A Latin American Art Icon Turns 90 — and His Best Work Is on Display at a Houston Gallery Now

'Card Players' and 'Standing Woman' by Botero

THIS MONTH, COLOMBIAN artist Fernando Botero turns 90. Houston’s Art of the World Gallery is marking that milestone with Celebrating 90 Years of Botero, a museum-worthy exhibit of Botero’s paintings, sculptures and works-on-paper. The show includes pieces from the earliest decades of his career, a series of never-before-seen paintings created during the Covid-19 pandemic, and his monumental four-panel polyptych La Calle (The Street), described as “the largest oil painting ever created by the Master of Volume.” The exhibit continues through May 31.

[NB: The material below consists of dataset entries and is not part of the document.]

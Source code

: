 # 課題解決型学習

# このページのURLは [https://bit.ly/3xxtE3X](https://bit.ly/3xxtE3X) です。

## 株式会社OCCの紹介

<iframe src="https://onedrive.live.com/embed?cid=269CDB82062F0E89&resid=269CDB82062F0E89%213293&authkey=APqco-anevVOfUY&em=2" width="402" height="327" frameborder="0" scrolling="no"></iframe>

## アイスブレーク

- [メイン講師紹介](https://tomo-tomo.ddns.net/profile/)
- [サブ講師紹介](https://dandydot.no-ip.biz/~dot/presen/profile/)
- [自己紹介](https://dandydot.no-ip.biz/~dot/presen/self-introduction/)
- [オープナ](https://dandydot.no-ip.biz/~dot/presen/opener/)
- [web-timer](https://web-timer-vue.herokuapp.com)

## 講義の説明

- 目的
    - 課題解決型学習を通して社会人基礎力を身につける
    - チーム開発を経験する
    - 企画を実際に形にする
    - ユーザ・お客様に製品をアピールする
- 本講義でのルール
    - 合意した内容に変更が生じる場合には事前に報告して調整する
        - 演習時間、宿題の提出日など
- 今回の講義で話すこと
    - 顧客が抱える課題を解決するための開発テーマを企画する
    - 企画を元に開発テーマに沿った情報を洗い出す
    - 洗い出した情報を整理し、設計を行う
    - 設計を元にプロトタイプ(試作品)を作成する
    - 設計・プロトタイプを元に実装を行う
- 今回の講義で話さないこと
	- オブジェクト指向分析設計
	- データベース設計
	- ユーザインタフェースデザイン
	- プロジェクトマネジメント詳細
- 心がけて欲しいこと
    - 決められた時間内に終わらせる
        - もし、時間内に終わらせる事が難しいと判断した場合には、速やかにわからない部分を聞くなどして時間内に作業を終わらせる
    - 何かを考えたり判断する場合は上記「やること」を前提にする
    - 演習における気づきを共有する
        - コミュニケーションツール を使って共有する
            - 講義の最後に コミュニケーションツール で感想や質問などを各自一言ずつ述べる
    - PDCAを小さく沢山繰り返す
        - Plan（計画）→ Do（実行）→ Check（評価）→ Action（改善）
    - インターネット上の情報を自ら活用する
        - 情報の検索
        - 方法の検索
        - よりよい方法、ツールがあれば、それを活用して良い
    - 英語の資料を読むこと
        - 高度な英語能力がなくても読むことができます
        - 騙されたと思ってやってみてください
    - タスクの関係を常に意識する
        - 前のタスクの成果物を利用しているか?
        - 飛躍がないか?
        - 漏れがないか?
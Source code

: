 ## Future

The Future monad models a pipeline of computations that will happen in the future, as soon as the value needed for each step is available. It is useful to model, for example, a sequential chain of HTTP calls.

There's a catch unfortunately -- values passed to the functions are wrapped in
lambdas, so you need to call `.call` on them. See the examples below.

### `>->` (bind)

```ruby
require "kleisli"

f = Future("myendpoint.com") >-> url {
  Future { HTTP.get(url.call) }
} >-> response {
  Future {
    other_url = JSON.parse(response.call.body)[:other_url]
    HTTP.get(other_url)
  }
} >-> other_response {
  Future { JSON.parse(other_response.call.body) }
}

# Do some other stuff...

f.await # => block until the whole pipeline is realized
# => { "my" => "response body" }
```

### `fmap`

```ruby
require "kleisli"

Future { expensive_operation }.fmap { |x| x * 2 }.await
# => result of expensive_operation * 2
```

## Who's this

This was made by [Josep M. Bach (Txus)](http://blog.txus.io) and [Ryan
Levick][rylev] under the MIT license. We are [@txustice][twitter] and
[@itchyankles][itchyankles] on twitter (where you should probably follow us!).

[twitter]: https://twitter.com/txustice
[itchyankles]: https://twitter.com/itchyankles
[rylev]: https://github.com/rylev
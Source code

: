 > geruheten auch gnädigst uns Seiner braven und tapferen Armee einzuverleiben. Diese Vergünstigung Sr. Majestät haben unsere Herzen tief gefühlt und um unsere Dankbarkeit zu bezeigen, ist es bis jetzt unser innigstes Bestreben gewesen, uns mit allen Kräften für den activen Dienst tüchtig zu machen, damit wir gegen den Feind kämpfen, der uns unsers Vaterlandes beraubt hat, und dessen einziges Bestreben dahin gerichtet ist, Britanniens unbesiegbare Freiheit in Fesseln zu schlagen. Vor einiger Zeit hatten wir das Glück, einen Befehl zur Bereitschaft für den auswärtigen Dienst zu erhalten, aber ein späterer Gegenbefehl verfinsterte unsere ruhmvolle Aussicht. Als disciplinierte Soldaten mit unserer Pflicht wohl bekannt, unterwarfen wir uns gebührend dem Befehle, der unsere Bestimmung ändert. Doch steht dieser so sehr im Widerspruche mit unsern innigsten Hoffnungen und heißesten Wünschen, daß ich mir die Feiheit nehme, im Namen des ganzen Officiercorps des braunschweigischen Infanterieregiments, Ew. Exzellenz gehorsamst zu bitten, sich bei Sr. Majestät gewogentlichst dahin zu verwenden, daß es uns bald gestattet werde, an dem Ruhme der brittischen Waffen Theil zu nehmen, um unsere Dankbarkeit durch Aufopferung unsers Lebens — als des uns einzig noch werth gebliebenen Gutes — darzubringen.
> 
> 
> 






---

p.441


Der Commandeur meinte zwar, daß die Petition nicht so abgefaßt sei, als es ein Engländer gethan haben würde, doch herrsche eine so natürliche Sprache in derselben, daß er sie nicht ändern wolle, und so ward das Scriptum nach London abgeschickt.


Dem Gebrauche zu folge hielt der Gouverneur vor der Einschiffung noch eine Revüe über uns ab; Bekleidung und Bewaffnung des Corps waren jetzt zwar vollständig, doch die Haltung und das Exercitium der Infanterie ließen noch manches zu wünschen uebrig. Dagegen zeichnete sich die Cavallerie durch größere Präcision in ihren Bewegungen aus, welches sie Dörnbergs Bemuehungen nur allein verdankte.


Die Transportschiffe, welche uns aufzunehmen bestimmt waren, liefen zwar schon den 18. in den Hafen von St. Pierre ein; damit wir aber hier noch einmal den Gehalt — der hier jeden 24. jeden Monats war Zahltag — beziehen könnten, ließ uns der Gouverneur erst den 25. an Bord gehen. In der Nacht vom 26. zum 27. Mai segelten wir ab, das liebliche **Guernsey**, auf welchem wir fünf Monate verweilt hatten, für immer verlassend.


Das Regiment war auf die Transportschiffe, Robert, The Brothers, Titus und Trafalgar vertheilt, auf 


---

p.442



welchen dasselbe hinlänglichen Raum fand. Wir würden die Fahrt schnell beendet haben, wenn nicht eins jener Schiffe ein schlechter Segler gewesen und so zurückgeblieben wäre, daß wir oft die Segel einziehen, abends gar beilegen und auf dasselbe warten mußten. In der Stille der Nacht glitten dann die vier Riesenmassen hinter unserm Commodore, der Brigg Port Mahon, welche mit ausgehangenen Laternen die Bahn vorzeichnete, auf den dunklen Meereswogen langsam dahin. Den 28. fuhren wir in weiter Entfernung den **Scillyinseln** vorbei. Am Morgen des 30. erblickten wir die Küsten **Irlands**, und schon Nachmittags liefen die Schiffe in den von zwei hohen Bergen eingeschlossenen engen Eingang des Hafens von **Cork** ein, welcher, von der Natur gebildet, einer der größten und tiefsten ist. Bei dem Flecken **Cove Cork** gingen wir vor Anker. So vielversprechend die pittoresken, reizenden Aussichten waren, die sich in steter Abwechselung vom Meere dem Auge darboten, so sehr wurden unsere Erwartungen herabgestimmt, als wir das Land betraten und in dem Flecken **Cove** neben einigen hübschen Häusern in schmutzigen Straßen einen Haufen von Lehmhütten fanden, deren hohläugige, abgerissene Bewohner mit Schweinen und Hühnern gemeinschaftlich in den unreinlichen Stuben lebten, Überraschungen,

To call Botero a “master of volume” is a bit of an understatement. The men, women, children, animals and even flora and food in his vibrant and colorful paintings are unapologetically plump, the women more curvaceous than the curviest Ruben, and the men more than totally at ease in their heaviness. Regarding the bigness of bodies in his paintings, Botero says he is interested in “volume,” and “the sensuality of form.” These bigger-than-life women and men, be they in formal wear, bathing suits or completely naked, exude both confidence and pride in their aliveness, and seem even more aligned to popular culture’s growing acceptance of all body types and awareness of unrealistic beauty standards. That said, while Botero’s style, both as a painter and sculptor, is immediately identifiable, the subject matter is never redundant, and ranges widely from social and political criticism to the often hierarchal nature of families and friendships.

In a city with a population that is nearly half Latino, and home to a lively community of creative artists and performers from across Latin America, Celebrating 90 Years of Botero is stands up alongside other recent Houston exhibits and festivals celebrating the range and diversity of Latinx art. And while some American art critics might turn their noses up at an artist who has achieved such a level of popularity and monetary success, Houston art lovers and collectors shouldn’t miss this major exhibit of one of the most beloved and distinctive Latin American artists of our time.